> [Task goal]
While you copy the lines below, skip the pictures and keep the rest exact.

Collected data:

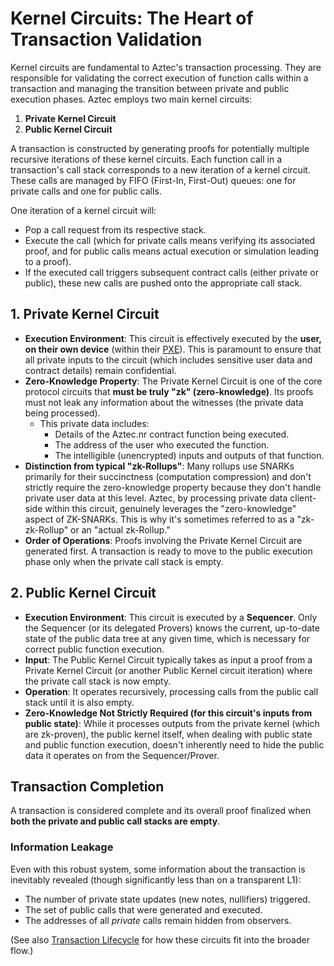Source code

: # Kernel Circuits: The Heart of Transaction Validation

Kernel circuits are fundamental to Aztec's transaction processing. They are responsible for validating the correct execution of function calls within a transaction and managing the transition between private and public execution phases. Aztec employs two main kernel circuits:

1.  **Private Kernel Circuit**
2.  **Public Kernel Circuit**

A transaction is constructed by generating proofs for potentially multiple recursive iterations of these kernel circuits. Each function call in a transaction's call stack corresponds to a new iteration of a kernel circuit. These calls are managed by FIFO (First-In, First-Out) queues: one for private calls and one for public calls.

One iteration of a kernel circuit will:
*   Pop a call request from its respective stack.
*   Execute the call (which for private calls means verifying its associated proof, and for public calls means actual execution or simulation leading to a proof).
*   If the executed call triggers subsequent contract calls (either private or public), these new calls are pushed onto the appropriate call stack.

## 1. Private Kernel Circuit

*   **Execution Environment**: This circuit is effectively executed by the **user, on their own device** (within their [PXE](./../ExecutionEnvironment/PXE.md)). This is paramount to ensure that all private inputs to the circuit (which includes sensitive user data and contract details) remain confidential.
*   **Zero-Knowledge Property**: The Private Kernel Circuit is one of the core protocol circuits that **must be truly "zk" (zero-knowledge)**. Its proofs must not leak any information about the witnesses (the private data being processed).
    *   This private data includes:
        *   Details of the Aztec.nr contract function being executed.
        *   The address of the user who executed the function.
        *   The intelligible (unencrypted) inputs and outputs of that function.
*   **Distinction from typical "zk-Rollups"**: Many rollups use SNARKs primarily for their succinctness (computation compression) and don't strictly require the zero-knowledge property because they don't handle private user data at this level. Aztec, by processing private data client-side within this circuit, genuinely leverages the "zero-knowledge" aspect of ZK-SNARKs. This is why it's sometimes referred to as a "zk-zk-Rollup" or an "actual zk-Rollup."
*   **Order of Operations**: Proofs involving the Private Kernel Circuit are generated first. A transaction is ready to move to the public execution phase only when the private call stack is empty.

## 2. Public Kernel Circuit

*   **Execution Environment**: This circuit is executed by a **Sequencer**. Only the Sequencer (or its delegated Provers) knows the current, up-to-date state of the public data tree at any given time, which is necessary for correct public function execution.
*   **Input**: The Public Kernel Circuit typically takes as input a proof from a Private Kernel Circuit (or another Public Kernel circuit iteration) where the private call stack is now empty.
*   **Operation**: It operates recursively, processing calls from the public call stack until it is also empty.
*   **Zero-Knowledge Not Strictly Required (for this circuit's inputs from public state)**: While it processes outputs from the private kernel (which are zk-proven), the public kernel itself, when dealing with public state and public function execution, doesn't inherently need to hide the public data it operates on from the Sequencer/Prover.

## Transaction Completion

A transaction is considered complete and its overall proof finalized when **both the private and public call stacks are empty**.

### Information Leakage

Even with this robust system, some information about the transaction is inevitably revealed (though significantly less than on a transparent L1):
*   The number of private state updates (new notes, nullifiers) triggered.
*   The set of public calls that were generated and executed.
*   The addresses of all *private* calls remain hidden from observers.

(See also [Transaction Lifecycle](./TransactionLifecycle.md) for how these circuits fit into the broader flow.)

> [Output]
Source code

: # Kernel Circuits: The Heart of Transaction Validation

Kernel circuits are fundamental to Aztec's transaction processing. They are responsible for validating the correct execution of function calls within a transaction and managing the transition between private and public execution phases. Aztec employs two main kernel circuits:

1.  **Private Kernel Circuit**
2.  **Public Kernel Circuit**

A transaction is constructed by generating proofs for potentially multiple recursive iterations of these kernel circuits. Each function call in a transaction's call stack corresponds to a new iteration of a kernel circuit. These calls are managed by FIFO (First-In, First-Out) queues: one for private calls and one for public calls.

One iteration of a kernel circuit will:
*   Pop a call request from its respective stack.
*   Execute the call (which for private calls means verifying its associated proof, and for public calls means actual execution or simulation leading to a proof).
*   If the executed call triggers subsequent contract calls (either private or public), these new calls are pushed onto the appropriate call stack.

## 1. Private Kernel Circuit

*   **Execution Environment**: This circuit is effectively executed by the **user, on their own device** (within their [PXE](./../ExecutionEnvironment/PXE.md)). This is paramount to ensure that all private inputs to the circuit (which includes sensitive user data and contract details) remain confidential.
*   **Zero-Knowledge Property**: The Private Kernel Circuit is one of the core protocol circuits that **must be truly "zk" (zero-knowledge)**. Its proofs must not leak any information about the witnesses (the private data being processed).
    *   This private data includes:
        *   Details of the Aztec.nr contract function being executed.
        *   The address of the user who executed the function.
        *   The intelligible (unencrypted) inputs and outputs of that function.
*   **Distinction from typical "zk-Rollups"**: Many rollups use SNARKs primarily for their succinctness (computation compression) and don't strictly require the zero-knowledge property because they don't handle private user data at this level. Aztec, by processing private data client-side within this circuit, genuinely leverages the "zero-knowledge" aspect of ZK-SNARKs. This is why it's sometimes referred to as a "zk-zk-Rollup" or an "actual zk-Rollup."
*   **Order of Operations**: Proofs involving the Private Kernel Circuit are generated first. A transaction is ready to move to the public execution phase only when the private call stack is empty.

## 2. Public Kernel Circuit

*   **Execution Environment**: This circuit is executed by a **Sequencer**. Only the Sequencer (or its delegated Provers) knows the current, up-to-date state of the public data tree at any given time, which is necessary for correct public function execution.
*   **Input**: The Public Kernel Circuit typically takes as input a proof from a Private Kernel Circuit (or another Public Kernel circuit iteration) where the private call stack is now empty.
*   **Operation**: It operates recursively, processing calls from the public call stack until it is also empty.
*   **Zero-Knowledge Not Strictly Required (for this circuit's inputs from public state)**: While it processes outputs from the private kernel (which are zk-proven), the public kernel itself, when dealing with public state and public function execution, doesn't inherently need to hide the public data it operates on from the Sequencer/Prover.

## Transaction Completion

A transaction is considered complete and its overall proof finalized when **both the private and public call stacks are empty**.

### Information Leakage

Even with this robust system, some information about the transaction is inevitably revealed (though significantly less than on a transparent L1):
*   The number of private state updates (new notes, nullifiers) triggered.
*   The set of public calls that were generated and executed.
*   The addresses of all *private* calls remain hidden from observers.

(See also [Transaction Lifecycle](./TransactionLifecycle.md) for how these circuits fit into the broader flow.)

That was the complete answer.